Fangen wir erstmal an mit der:

*Summertime Alphacool Burger-Aktion*




			Dieser Inhalt steht nur eingeloggten Mitgliedern zur Verfügung.
        



Vom 03.07. bis zum 31.07.09 gibts bei jeder Bestellung in Deutschland ab 24.95Eur Gutscheine 
für eine bekannte Fastfood-Restaurantkette. Die Aufteilung sieht dabei wie folgt aus:

ab 24,95 € gibt es einen McDonald`s Wertscheck über 2,00 €
ab 49,95 € einen McDonald`s Wertscheck über 4,00 €
ab 74,95 € einen McDonald`s Wertscheck über 6,00 €
ab 99,95 € einen McDonald`s Wertscheck über 8,00 €

Damit ihr auch ordentlich druch die Sommerzeit kommt! 
(Wie üblich ist eine Barauszahlung der Gutscheine leider nicht möglich.)

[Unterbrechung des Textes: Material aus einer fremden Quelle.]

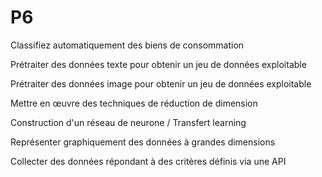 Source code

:# P6
Classifiez automatiquement des biens de consommation

Prétraiter des données texte pour obtenir un jeu de données exploitable

Prétraiter des données image pour obtenir un jeu de données exploitable

Mettre en œuvre des techniques de réduction de dimension

Construction d'un réseau de neurone / Transfert learning

Représenter graphiquement des données à grandes dimensions

Collecter des données répondant à des critères définis via une API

Als nächstes hab ich noch was schönes für euch. 

*Den Alphacool Heatmaster*




			Dieser Inhalt steht nur eingeloggten Mitgliedern zur Verfügung.
        



 Der Alphacool Heatmaster ist eine Komplettlösung für alle Mess- und Regelszenarien im PC- Bereich 
und kann euren Computer vor Schäden durch Überhitzung, bedingt durch Lüfter-, Pumpen- oder 
Durchflussausfall (z.B. abgeknickter Schlauch) schützen. Der Heatmaster wird dabei über USB Konfiguriert 
und ist nach der Einstellung komplett Autark. Er benötigt als keine dauerhafte USB-Verbindung und frisst 
dadurch keine Systemresorucen. 

Die Software zum Konfigurieren setzt auf Drag&Drop um Regelkreise einfach und schnell erstellen und genau 
auf die eigenen Bedürfnisse zugeschnitten werden können. Die Software ist bereits mit dem aktuellen RC 
von Windows 7 lauffähig.

Die Features in der Übersicht:


> + PC- Software- unabhängig. Nachdem der Heatmaster konfiguriert ist, werden alle Einstellungen komplett im Heatmaster gespeichert.
> + Nach Systemeinrichtung keine weitere Verbindung per USB- Kabel notwendig, dadurch kein Verwaltungsaufwand für das Betriebssystem durch ein USB- Gerät.
> + Kein Verbrauch von PC- Ressourcen wie Speicher und CPU Rechenzeit oder z.B. Frame- Verlust in PC- Spielen zur Aufrechterhaltung der Regelungs- Mess- und Alarmfunktionen.
> + Drei Alarmstufen (PC- unabhängiger Warnton, Systemalarm an Mainboard- BIOS, PC- Herunterfahren).
> ...


Das wars erstmal wieder von mir!  Hoffer ihr kommt gut zurecht mit den hohen Temperaturen da draußen. (Aktuell: 31°C bei mir)

Greetz
Dietz


----------



## Dietz (8. Juli 2009)

*AW: Neue Artikel von Alphacool !*

Hey. 
Die Dokumentation zum Heatmaster ist jetzt auch verfügbar.
Ich hab sie mal hochgeladen und sie steht jetzt hier zum download berreit.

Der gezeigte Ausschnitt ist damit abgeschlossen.